The Smell of Molten Projects in the Morning

Ed Nisley's Blog: Shop notes, electronics, firmware, machinery, 3D printing, laser cuttery, and curiosities. Contents: 100% human thinking, 0% AI slop.

Category: Science

If you measure something often enough, it becomes science

Monthly Image: AMP Plug Board

Around 1960, somebody my father knew at the Harrisburg AMP factory gave me a chunk of plugboard bandsawed from a scrapped computer or industrial controller, because he knew I’d enjoy it:

AMP Plug Board

He was right.

I spent months rearranging those little cubes (some with cryptic legends!) into meaningful (to me) patterns, plugging cables between vital spots, and imagining how the whole thing worked:

AMP Plug Board – detail

Long springs ran through the notches under the top of the blocks to connect the plug shells to circuit ground. The ends of the steel rails (still!) have raw bandsaw cuts, some of the blocks were sliced in two, the tip contact array behind the panel wasn’t included, and none of that mattered in the least.

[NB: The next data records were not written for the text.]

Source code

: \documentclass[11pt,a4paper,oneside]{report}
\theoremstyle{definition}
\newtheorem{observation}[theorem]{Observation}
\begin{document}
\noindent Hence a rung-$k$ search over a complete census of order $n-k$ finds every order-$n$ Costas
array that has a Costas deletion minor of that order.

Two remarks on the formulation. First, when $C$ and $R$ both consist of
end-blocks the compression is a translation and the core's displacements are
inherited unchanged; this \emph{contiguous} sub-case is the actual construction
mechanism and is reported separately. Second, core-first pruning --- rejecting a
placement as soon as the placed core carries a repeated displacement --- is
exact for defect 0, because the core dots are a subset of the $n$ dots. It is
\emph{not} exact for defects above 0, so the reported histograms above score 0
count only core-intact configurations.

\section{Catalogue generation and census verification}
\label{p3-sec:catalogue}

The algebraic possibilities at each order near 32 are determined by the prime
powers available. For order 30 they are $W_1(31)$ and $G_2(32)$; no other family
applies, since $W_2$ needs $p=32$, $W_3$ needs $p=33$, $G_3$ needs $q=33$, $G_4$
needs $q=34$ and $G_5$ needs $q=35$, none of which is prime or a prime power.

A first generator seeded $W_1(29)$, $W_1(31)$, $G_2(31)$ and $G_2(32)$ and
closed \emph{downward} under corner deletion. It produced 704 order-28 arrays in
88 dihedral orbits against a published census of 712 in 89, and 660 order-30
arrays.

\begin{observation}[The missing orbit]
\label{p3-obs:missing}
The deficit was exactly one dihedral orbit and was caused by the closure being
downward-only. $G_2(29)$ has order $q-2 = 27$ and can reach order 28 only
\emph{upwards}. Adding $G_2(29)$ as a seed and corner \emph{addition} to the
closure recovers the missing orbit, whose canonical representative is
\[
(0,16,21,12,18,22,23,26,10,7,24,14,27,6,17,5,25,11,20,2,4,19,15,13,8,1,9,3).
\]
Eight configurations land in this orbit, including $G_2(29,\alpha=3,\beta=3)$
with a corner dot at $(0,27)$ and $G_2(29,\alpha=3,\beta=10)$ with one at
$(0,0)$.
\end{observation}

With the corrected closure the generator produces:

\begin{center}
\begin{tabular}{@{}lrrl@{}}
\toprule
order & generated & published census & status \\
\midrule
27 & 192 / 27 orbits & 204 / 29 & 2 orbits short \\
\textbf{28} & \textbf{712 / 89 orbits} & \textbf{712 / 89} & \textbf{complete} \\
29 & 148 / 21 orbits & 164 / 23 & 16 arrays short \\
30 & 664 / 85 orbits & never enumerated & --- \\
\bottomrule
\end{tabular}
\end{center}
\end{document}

Only a fraction of the original treasure trove survives. It was absolutely my favorite “toy” ever.

Quite some years ago, our Larval Engineer assembled the pattern you see; the hardware still had some attraction.

I’ve asked Mary to toss it in the hole with whatever’s left of me, when that day arrives …

2018-11-15
Bird Feeder Unbending

At some point in its history, the left rail holding the wood perch on our industrial-strength “squirrel proof” seed feeder took a hit, most likely from being dropped:

Squirrel on bird feeder

I finally got a Round Tuit and un-bent the poor thing:

Bird feeder – rail un-bending

Because the bend happened at the base of the vertical strut holding the shutter, I clamped a Genuine Vise-Grip sheet metal pliers along the straight section. The Craftsman knock-off Vise-Grip then applied torque at the bend, rather than just making things worse, and some two-axis tweakage lined up the rail pretty well.

With the bend taken care of, I clamped the rail in the bench vise with some scrap wood around the strut:

Bird feeder – warped rail

A percussive adjustment jam session flattened the top flange, leaving both sections as flat as they’re gonna get.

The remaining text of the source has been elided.